[[ Data records, beginning ]]

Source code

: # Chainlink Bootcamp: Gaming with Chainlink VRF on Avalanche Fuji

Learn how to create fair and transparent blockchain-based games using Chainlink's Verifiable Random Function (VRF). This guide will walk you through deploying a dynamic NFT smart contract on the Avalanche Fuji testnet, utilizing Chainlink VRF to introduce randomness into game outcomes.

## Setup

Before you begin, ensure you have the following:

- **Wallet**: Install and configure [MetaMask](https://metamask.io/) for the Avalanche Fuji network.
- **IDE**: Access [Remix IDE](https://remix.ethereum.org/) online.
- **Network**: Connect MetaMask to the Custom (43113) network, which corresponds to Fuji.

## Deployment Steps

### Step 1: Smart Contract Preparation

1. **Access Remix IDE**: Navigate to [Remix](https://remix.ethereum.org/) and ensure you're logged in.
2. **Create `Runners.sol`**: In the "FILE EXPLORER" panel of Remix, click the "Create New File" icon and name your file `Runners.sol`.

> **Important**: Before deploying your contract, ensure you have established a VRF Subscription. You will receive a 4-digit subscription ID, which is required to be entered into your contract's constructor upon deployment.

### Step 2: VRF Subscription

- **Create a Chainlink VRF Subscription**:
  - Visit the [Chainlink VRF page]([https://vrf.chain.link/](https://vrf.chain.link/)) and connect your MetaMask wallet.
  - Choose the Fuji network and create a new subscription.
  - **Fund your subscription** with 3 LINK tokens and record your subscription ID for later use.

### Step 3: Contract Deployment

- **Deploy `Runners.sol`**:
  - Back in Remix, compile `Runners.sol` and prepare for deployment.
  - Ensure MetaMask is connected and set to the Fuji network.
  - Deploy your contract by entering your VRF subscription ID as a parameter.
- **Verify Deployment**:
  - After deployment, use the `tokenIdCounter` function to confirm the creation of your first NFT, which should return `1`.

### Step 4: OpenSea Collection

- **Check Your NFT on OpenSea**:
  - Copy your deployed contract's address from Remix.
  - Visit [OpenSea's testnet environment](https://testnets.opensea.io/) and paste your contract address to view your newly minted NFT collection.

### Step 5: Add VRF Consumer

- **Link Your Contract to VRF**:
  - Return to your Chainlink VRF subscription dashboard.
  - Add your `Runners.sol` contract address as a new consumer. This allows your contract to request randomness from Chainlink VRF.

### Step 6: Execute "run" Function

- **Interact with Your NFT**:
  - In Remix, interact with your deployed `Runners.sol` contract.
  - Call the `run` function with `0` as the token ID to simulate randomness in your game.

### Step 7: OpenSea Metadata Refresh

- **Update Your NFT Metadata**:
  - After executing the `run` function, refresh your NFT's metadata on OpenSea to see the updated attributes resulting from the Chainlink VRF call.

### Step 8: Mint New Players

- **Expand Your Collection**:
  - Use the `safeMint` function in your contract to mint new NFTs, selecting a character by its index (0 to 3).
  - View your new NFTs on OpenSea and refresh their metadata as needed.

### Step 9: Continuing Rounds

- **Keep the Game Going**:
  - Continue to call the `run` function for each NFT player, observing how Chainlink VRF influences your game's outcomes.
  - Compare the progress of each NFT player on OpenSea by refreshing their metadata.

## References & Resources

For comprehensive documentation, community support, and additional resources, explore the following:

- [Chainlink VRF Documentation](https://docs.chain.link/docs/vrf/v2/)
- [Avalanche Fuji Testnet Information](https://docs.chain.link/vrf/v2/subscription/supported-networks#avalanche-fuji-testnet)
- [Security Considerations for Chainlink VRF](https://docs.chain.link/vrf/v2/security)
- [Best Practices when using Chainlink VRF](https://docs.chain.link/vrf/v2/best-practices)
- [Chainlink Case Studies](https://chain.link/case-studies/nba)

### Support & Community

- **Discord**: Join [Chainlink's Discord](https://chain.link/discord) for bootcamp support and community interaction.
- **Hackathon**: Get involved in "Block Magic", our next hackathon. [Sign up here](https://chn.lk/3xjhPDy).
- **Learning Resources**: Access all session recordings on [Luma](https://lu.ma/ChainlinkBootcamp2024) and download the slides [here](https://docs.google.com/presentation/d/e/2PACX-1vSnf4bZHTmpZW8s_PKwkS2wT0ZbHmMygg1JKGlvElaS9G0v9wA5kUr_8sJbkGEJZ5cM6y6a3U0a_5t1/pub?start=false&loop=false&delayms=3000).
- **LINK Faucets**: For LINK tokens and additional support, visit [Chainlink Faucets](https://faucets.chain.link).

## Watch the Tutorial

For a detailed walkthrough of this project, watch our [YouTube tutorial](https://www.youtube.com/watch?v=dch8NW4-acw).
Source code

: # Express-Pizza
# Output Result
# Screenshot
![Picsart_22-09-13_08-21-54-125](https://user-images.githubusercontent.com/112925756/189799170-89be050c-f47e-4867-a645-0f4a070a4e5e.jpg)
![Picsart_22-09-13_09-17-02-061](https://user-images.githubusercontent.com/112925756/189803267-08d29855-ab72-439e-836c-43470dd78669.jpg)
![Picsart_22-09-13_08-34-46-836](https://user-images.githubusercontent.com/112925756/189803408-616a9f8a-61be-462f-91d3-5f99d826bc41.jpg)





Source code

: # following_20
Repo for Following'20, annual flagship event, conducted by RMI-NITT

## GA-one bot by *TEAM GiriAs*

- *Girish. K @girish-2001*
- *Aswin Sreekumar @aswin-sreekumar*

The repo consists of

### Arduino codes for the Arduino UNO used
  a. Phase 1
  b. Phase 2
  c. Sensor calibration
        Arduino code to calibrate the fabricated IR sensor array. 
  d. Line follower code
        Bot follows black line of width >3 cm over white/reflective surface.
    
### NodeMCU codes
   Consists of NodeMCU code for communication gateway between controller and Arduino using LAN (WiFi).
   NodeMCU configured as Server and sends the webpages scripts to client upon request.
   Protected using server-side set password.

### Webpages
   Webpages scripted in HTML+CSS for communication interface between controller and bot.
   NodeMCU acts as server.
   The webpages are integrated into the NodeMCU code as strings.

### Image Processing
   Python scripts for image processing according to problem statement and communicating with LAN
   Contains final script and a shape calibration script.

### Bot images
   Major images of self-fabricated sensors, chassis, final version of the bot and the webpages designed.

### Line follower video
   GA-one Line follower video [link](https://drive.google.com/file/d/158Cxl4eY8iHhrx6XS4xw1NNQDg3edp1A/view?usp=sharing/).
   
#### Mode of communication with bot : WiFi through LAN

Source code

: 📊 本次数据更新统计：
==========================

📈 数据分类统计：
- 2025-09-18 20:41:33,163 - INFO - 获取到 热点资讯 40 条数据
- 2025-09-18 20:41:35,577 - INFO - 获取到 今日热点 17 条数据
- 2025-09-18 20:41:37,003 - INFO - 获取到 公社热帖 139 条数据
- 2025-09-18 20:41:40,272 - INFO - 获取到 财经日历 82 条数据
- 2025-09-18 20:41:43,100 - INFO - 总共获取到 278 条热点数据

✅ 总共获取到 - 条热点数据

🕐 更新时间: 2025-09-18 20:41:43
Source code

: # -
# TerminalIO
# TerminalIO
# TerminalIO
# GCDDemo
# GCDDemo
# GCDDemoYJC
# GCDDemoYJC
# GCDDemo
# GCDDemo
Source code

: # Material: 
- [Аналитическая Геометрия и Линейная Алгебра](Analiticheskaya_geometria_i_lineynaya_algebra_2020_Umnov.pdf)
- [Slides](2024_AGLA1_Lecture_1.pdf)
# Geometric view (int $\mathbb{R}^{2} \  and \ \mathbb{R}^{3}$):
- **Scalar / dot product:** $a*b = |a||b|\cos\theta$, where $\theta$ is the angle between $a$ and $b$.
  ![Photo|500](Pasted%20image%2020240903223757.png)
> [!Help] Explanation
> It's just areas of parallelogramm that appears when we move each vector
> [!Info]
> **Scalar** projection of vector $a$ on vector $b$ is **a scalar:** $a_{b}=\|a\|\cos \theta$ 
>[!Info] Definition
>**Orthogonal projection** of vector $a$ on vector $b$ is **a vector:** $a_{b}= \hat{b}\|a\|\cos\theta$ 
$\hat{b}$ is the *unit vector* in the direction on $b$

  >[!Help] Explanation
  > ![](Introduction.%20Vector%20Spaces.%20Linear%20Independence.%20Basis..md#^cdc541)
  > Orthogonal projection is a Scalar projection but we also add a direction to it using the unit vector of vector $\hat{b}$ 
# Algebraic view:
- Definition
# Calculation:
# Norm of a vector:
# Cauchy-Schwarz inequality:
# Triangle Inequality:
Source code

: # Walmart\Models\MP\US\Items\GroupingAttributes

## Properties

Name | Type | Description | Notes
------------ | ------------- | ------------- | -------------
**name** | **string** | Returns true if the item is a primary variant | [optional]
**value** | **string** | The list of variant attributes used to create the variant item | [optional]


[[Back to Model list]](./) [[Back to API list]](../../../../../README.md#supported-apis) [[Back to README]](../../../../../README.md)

[[ Data records, end ]]

Directions:
Considering only the material above, set down every line from the one with "d. Line follower code" to the one with "- 2025-09-18 20:41:43,100", inclusive, exactly as written.

Result below:
  d. Line follower code
        Bot follows black line of width >3 cm over white/reflective surface.
    
### NodeMCU codes
   Consists of NodeMCU code for communication gateway between controller and Arduino using LAN (WiFi).
   NodeMCU configured as Server and sends the webpages scripts to client upon request.
   Protected using server-side set password.

### Webpages
   Webpages scripted in HTML+CSS for communication interface between controller and bot.
   NodeMCU acts as server.
   The webpages are integrated into the NodeMCU code as strings.

### Image Processing
   Python scripts for image processing according to problem statement and communicating with LAN
   Contains final script and a shape calibration script.

### Bot images
   Major images of self-fabricated sensors, chassis, final version of the bot and the webpages designed.

### Line follower video
   GA-one Line follower video [link](https://drive.google.com/file/d/158Cxl4eY8iHhrx6XS4xw1NNQDg3edp1A/view?usp=sharing/).
   
#### Mode of communication with bot : WiFi through LAN

Source code

: 📊 本次数据更新统计：
==========================

📈 数据分类统计：
- 2025-09-18 20:41:33,163 - INFO - 获取到 热点资讯 40 条数据
- 2025-09-18 20:41:35,577 - INFO - 获取到 今日热点 17 条数据
- 2025-09-18 20:41:37,003 - INFO - 获取到 公社热帖 139 条数据
- 2025-09-18 20:41:40,272 - INFO - 获取到 财经日历 82 条数据
- 2025-09-18 20:41:43,100 - INFO - 总共获取到 278 条热点数据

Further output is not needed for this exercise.